Data for the task ::
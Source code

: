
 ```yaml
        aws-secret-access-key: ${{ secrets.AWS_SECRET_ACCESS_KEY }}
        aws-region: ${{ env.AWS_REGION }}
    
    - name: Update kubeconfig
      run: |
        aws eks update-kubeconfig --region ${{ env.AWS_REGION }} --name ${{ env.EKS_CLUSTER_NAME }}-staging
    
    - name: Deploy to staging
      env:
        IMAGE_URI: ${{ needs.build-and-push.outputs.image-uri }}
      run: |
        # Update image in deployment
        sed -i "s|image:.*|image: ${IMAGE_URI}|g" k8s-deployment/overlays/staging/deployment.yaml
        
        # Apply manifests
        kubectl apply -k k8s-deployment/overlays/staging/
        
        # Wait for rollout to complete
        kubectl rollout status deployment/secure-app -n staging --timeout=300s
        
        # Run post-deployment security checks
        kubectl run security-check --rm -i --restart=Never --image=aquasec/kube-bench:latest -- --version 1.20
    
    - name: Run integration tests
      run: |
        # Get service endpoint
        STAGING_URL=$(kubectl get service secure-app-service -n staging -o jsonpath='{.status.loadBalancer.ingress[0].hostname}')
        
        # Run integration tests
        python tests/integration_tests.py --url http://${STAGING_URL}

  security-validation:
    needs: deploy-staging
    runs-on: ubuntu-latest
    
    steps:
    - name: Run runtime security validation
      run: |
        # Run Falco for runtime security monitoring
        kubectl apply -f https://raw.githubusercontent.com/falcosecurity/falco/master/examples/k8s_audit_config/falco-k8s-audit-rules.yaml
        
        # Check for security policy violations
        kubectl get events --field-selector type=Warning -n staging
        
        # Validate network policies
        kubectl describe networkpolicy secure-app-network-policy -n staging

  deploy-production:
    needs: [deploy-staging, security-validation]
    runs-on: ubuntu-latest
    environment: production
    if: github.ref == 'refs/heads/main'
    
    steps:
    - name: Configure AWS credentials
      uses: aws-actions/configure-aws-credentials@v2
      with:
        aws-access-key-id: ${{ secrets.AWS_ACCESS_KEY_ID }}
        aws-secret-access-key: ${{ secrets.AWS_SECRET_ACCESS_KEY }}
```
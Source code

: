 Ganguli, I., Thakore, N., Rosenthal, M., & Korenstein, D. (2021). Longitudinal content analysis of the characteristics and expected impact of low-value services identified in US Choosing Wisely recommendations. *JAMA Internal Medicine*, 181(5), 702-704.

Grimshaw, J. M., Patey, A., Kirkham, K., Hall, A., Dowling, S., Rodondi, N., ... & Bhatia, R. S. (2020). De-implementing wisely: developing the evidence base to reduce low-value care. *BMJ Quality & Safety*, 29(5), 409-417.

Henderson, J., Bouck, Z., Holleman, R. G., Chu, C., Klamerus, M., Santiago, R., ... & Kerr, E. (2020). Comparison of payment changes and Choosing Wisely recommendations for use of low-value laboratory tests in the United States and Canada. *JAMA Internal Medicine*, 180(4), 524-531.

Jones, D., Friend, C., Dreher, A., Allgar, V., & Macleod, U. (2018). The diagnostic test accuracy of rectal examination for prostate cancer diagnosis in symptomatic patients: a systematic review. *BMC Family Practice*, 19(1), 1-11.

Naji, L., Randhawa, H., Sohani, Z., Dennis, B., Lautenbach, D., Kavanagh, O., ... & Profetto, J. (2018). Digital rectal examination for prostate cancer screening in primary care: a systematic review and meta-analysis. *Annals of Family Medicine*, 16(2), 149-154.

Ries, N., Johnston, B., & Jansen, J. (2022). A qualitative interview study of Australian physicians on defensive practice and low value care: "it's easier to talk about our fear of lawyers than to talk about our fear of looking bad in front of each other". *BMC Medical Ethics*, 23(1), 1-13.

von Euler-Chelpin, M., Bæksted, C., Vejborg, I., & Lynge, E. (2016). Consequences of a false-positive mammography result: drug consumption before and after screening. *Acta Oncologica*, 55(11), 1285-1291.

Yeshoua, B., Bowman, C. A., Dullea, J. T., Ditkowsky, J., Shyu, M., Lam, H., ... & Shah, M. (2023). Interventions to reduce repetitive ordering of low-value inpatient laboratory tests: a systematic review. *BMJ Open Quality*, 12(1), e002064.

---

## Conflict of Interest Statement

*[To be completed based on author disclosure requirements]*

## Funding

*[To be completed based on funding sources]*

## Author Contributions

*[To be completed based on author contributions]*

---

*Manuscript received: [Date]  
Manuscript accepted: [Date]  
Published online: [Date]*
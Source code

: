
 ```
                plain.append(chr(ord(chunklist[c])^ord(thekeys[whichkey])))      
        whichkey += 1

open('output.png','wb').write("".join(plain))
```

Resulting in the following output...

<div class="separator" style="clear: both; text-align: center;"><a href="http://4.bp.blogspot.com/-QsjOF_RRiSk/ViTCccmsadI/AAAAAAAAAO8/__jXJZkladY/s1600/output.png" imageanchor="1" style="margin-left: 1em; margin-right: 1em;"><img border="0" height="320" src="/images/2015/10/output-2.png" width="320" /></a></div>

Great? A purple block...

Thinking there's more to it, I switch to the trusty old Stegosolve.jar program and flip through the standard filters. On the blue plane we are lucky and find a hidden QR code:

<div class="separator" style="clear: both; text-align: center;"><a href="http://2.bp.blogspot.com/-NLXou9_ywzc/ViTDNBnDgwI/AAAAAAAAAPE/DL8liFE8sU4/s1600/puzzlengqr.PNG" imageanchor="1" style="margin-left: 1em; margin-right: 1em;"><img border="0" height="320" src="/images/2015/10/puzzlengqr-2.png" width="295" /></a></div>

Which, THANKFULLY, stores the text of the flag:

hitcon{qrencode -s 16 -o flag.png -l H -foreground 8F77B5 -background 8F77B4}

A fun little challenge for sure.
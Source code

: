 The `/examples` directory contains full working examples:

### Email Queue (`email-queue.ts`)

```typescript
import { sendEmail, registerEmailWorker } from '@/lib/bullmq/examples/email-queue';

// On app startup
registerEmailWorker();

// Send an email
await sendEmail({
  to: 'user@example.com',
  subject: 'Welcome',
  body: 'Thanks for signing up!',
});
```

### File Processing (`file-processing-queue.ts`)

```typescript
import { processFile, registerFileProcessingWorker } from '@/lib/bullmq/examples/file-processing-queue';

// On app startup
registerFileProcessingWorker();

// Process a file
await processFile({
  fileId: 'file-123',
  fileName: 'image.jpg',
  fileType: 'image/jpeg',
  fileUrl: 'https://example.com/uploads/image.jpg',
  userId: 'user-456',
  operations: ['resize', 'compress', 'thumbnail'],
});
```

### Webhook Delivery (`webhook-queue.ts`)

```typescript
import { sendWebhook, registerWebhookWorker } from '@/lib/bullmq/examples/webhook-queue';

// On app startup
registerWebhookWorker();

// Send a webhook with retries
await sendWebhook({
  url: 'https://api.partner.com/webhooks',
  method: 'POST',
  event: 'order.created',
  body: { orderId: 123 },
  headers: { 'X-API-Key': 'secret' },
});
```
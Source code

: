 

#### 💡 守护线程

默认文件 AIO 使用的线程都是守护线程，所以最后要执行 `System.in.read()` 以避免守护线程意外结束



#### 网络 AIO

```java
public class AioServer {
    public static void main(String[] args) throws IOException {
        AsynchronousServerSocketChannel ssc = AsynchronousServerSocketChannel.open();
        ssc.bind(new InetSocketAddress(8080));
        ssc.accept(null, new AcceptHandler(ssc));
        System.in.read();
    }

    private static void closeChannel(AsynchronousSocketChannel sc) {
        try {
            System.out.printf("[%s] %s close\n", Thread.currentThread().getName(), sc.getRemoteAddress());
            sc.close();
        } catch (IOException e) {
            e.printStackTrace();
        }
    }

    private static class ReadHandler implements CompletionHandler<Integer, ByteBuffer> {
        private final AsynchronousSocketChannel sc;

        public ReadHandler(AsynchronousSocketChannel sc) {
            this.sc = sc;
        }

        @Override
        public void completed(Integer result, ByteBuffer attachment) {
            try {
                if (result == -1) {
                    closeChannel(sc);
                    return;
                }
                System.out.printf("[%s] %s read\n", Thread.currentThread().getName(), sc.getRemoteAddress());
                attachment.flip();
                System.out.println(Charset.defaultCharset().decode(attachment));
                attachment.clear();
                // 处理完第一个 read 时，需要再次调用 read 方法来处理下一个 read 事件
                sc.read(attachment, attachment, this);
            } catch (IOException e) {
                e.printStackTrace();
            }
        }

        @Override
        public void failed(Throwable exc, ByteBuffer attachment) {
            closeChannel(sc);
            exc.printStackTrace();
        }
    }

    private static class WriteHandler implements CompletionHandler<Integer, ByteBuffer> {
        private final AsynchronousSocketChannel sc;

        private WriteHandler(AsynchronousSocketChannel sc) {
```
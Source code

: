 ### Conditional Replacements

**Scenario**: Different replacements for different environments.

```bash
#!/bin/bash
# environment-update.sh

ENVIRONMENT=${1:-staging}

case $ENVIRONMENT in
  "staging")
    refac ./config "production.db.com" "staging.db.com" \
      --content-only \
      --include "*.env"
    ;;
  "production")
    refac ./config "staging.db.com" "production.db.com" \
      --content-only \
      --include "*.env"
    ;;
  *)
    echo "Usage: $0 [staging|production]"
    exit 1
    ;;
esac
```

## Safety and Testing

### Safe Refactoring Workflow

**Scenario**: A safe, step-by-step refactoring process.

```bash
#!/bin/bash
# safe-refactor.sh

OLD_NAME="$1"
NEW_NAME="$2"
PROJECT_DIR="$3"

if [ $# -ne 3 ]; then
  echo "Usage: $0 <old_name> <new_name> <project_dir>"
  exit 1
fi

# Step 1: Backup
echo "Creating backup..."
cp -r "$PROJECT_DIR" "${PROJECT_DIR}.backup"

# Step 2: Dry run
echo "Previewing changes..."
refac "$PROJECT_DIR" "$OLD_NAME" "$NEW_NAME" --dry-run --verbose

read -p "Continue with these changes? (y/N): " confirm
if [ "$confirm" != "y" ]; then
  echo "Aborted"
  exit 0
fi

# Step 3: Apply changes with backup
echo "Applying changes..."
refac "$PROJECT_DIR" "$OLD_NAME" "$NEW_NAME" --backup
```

About this exercise ::
Look over the listing above. Pick out and copy every line that includes "blogspot".

Task result ::
<div class="separator" style="clear: both; text-align: center;"><a href="http://4.bp.blogspot.com/-QsjOF_RRiSk/ViTCccmsadI/AAAAAAAAAO8/__jXJZkladY/s1600/output.png" imageanchor="1" style="margin-left: 1em; margin-right: 1em;"><img border="0" height="320" src="/images/2015/10/output-2.png" width="320" /></a></div>
<div class="separator" style="clear: both; text-align: center;"><a href="http://2.bp.blogspot.com/-NLXou9_ywzc/ViTDNBnDgwI/AAAAAAAAAPE/DL8liFE8sU4/s1600/puzzlengqr.PNG" imageanchor="1" style="margin-left: 1em; margin-right: 1em;"><img border="0" height="320" src="/images/2015/10/puzzlengqr-2.png" width="295" /></a></div>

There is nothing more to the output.